• _Dataset excerpts_
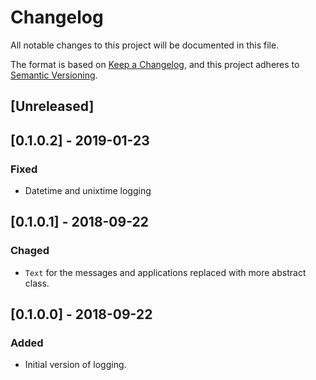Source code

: # Changelog
All notable changes to this project will be documented in this file.

The format is based on [Keep a Changelog](https://keepachangelog.com/en/1.0.0/),
and this project adheres to [Semantic Versioning](https://semver.org/spec/v2.0.0.html).

## [Unreleased]

## [0.1.0.2] - 2019-01-23
### Fixed
- Datetime and unixtime logging

## [0.1.0.1] - 2018-09-22
### Chaged
- `Text` for the messages and applications replaced with more abstract class.

## [0.1.0.0] - 2018-09-22
### Added
- Initial version of logging.
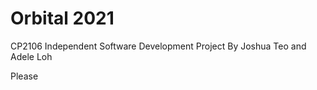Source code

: # Orbital 2021
CP2106 Independent Software Development Project
By Joshua Teo and Adele Loh

Please 
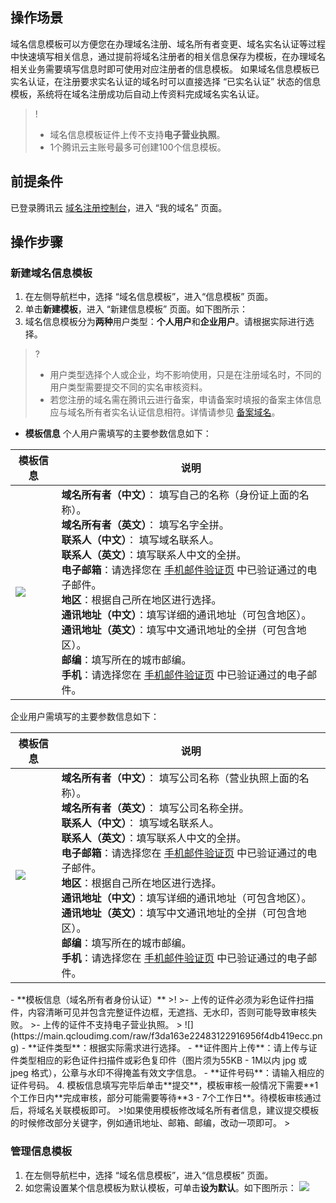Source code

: ## 操作场景
域名信息模板可以方便您在办理域名注册、域名所有者变更、域名实名认证等过程中快速填写相关信息，通过提前将域名注册者的相关信息保存为模板，在办理域名相关业务需要填写信息时即可使用对应注册者的信息模板。
如果域名信息模板已实名认证，在注册要求实名认证的域名时可以直接选择 “已实名认证” 状态的信息模板，系统将在域名注册成功后自动上传资料完成域名实名认证。

>!
>- 域名信息模板证件上传不支持**电子营业执照**。
>- 1个腾讯云主账号最多可创建100个信息模板。

## 前提条件
已登录腾讯云 [域名注册控制台](https://console.cloud.tencent.com/domain/)，进入 “我的域名” 页面。

## 操作步骤

### 新建域名信息模板
1. 在左侧导航栏中，选择 “域名信息模板”，进入“信息模板” 页面。
2. 单击**新建模板**，进入 “新建信息模板” 页面。如下图所示：
3. 域名信息模板分为**两种**用户类型：**个人用户**和**企业用户**。请根据实际进行选择。
>?
>- 用户类型选择个人或企业，均不影响使用，只是在注册域名时，不同的用户类型需要提交不同的实名审核资料。
> - 若您注册的域名需在腾讯云进行备案，申请备案时填报的备案主体信息应与域名所有者实名认证信息相符。详情请参见 [备案域名](https://cloud.tencent.com/document/product/243/18905)。
> 
 - **模板信息**
个人用户需填写的主要参数信息如下：
<table>
<thead>
  <tr>
    <th>模板信息</th>
    <th>说明</th>
  </tr>
</thead>
<tbody>
  <tr>
		    <td><img src="https://main.qcloudimg.com/raw/c24b66005e8e53a9b95dcff32431b262.png"></td>
    <td><b>域名所有者（中文）</b>： 填写自己的名称（身份证上面的名称）。<br><b>域名所有者（英文）</b>： 填写名字全拼。<br><b>联系人（中文）</b>： 填写域名联系人。<br><b>联系人（英文）</b>：填写联系人中文的全拼。<br><b>电子邮箱</b>：请选择您在 <a href="https://console.cloud.tencent.com/domain/template/verify">手机邮件验证页</a> 中已验证通过的电子邮件。<br><b>地区</b>：根据自己所在地区进行选择。<br><b>通讯地址（中文）</b>：填写详细的通讯地址（可包含地区）。<br><b>通讯地址（英文）</b>：填写中文通讯地址的全拼（可包含地区）。<br><b>邮编</b>：填写所在的城市邮编。<br><b>手机</b>：请选择您在 <a href="https://console.cloud.tencent.com/domain/template/verify">手机邮件验证页</a> 中已验证通过的电子邮件。</td>
  </tr>
</tbody>
</table>
企业用户需填写的主要参数信息如下：
<table>
<thead>
  <tr>
    <th>模板信息</th>
    <th>说明</th>
  </tr>
</thead>
<tbody>
  <tr>
    <td><img src="https://main.qcloudimg.com/raw/e93a5bd386cf1dd0c7e3ba325496ed59.png"></td>
    <td><b>域名所有者（中文）</b>： 填写公司名称（营业执照上面的名称）。<br><b>域名所有者（英文）</b>： 填写公司名称全拼。<br><b>联系人（中文）</b>： 填写域名联系人。<br><b>联系人（英文）</b>：填写联系人中文的全拼。<br><b>电子邮箱</b>：请选择您在 <a href="https://console.cloud.tencent.com/domain/template/verify">手机邮件验证页</a> 中已验证通过的电子邮件。<br><b>地区</b>：根据自己所在地区进行选择。<br><b>通讯地址（中文）</b>：填写详细的通讯地址（可包含地区）。<br><b>通讯地址（英文）</b>：填写中文通讯地址的全拼（可包含地区）。<br><b>邮编</b>：填写所在的城市邮编。<br><b>手机</b>：请选择您在 <a href="https://console.cloud.tencent.com/domain/template/verify">手机邮件验证页</a> 中已验证通过的电子邮件。</td>
  </tr>
</tbody>
</table>
 - **模板信息（域名所有者身份认证）**
>!
>- 上传的证件必须为彩色证件扫描件，内容清晰可见并包含完整证件边框，无遮挡、无水印，否则可能导致审核失败。
>- 上传的证件不支持电子营业执照。
>
![](https://main.qcloudimg.com/raw/f3da163e22483122916956f4db419ecc.png)
    - **证件类型**：根据实际需求进行选择。
    - **证件图片上传**：请上传与证件类型相应的彩色证件扫描件或彩色复印件（图片须为55KB - 1M以内 jpg 或 jpeg 格式），公章与水印不得掩盖有效文字信息。
    - **证件号码**：请输入相应的证件号码。
4. 模板信息填写完毕后单击**提交**，模板审核一般情况下需要**1个工作日内**完成审核，部分可能需要等待**3 - 7个工作日**。待模板审核通过后，将域名关联模板即可。 
>!如果使用模板修改域名所有者信息，建议提交模板的时候修改部分关键字，例如通讯地址、邮箱、邮编，改动一项即可。
>

### 管理信息模板
1. 在左侧导航栏中，选择 “域名信息模板”，进入“信息模板” 页面。
2. 如您需设置某个信息模板为默认模板，可单击**设为默认**。如下图所示：
![](https://qcloudimg.tencent-cloud.cn/raw/692c7354175b78a37957e48b0abc84c6.png)
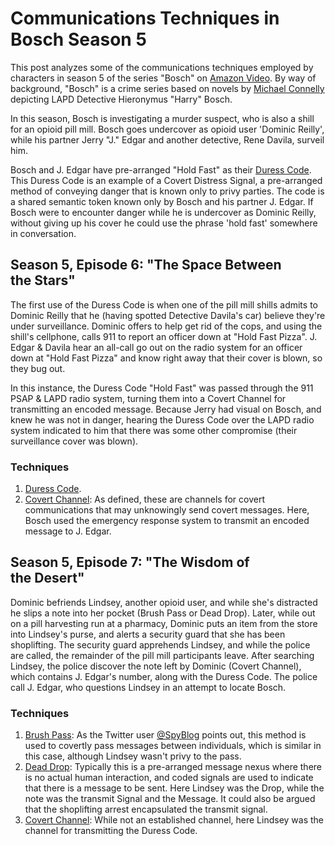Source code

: # Communications Techniques in Bosch Season 5

This post analyzes some of the communications techniques employed by characters 
in season 5 of the series "Bosch" on [Amazon Video](https://medium.com/r/?url=https%3A%2F%2Fwww.amazon.com%2FBosch-Season-5%2Fdp%2FB07NSFS72Z). By way of background, "Bosch" 
is a crime series based on novels by [Michael Connelly](https://medium.com/r/?url=https%3A%2F%2Fen.wikipedia.org%2Fwiki%2FMichael_Connelly) depicting LAPD Detective 
Hieronymus "Harry" Bosch.

In this season, Bosch is investigating a murder suspect, who is also a shill for 
an opioid pill mill. Bosch goes undercover as opioid user 'Dominic Reilly', 
while his partner Jerry "J." Edgar and another detective, Rene Davila, surveil 
him.

Bosch and J. Edgar have pre-arranged "Hold Fast" as their [Duress Code](https://medium.com/r/?url=https%3A%2F%2Fen.wikipedia.org%2Fwiki%2FDuress_code). This 
Duress Code is an example of a Covert Distress Signal, a pre-arranged method of 
conveying danger that is known only to privy parties. The code is a shared 
semantic token known only by Bosch and his partner J. Edgar. If Bosch were to 
encounter danger while he is undercover as Dominic Reilly, without giving up his 
cover he could use the phrase 'hold fast' somewhere in conversation.

## Season 5, Episode 6: "The Space Between the Stars"

The first use of the Duress Code is when one of the pill mill shills admits to 
Dominic Reilly that he (having spotted Detective Davila's car) believe they're 
under surveillance. Dominic offers to help get rid of the cops, and using the 
shill's cellphone, calls 911 to report an officer down at "Hold Fast Pizza". J. 
Edgar & Davila hear an all-call go out on the radio system for an officer down 
at "Hold Fast Pizza" and know right away that their cover is blown, so they bug 
out.

In this instance, the Duress Code "Hold Fast" was passed through the 911 PSAP & 
LAPD radio system, turning them into a Covert Channel for transmitting an 
encoded message. Because Jerry had visual on Bosch, and knew he was not in 
danger, hearing the Duress Code over the LAPD radio system indicated to him that 
there was some other compromise (their surveillance cover was blown).

### Techniques
1. [Duress Code](https://medium.com/r/?url=https%3A%2F%2Fen.wikipedia.org%2Fwiki%2FDuress_code).
2. [Covert Channel](https://medium.com/r/?url=https%3A%2F%2Fen.wikipedia.org%2Fwiki%2FDuress_code): 
As defined, these are channels for covert communications that may unknowingly 
send covert messages. Here, Bosch used the emergency response system to transmit 
an encoded message to J. Edgar.

## Season 5, Episode 7: "The Wisdom of the Desert"

Dominic befriends Lindsey, another opioid user, and while she's distracted he 
slips a note into her pocket (Brush Pass or Dead Drop). Later, while out on a 
pill harvesting run at a pharmacy, Dominic puts an item from the store into 
Lindsey's purse, and alerts a security guard that she has been shoplifting. The 
security guard apprehends Lindsey, and while the police are called, the 
remainder of the pill mill participants leave. After searching Lindsey, the 
police discover the note left by Dominic (Covert Channel), which contains J. 
Edgar's number, along with the Duress Code. The police call J. Edgar, who 
questions Lindsey in an attempt to locate Bosch.

### Techniques

1. [Brush Pass](https://medium.com/r/?url=https%3A%2F%2Fworldview.stratfor.com%2Farticle%2Fabove-tearline-brush-passes-and-dead-drops): 
As the Twitter user [@SpyBlog](https://medium.com/r/?url=https%3A%2F%2Fworldview.stratfor.com%2Farticle%2Fabove-tearline-brush-passes-and-dead-drops) 
points out, this method is used to covertly pass messages between individuals, 
which is similar in this case, although Lindsey wasn't privy to the pass.
2. [Dead Drop](https://medium.com/r/?url=https%3A%2F%2Fen.wikipedia.org%2Fwiki%2FDead_drop): 
Typically this is a pre-arranged message nexus where there is no actual human 
interaction, and coded signals are used to indicate that there is a message to 
be sent. Here Lindsey was the Drop, while the note was the transmit Signal and 
the Message. It could also be argued that the shoplifting arrest encapsulated 
the transmit signal.
3. [Covert Channel](https://medium.com/r/?url=https%3A%2F%2Fen.wikipedia.org%2Fwiki%2FCovert_channel): 
While not an established channel, here Lindsey was the channel for transmitting 
the Duress Code.
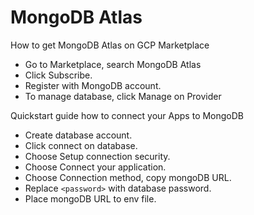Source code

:# MongoDB Atlas
How to get MongoDB Atlas on GCP Marketplace
- Go to Marketplace, search MongoDB Atlas
- Click Subscribe.
- Register with MongoDB account.
- To manage database, click Manage on Provider

Quickstart guide how to connect your Apps to MongoDB
- Create database account.
- Click connect on database.
- Choose Setup connection security.
- Choose Connect your application.
- Choose Connection method, copy mongoDB URL.
- Replace `<password>` with database password.
- Place mongoDB URL to env file.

• _What the task requires_
Pictures should not appear in the copy. Write out exactly the lines above from the first one through the line that contains "# Orbital 2021".

• _Exercise response_
Source code

: # Changelog
All notable changes to this project will be documented in this file.

The format is based on [Keep a Changelog](https://keepachangelog.com/en/1.0.0/),
and this project adheres to [Semantic Versioning](https://semver.org/spec/v2.0.0.html).

## [Unreleased]

## [0.1.0.2] - 2019-01-23
### Fixed
- Datetime and unixtime logging

## [0.1.0.1] - 2018-09-22
### Chaged
- `Text` for the messages and applications replaced with more abstract class.

## [0.1.0.0] - 2018-09-22
### Added
- Initial version of logging.
Source code

: # Orbital 2021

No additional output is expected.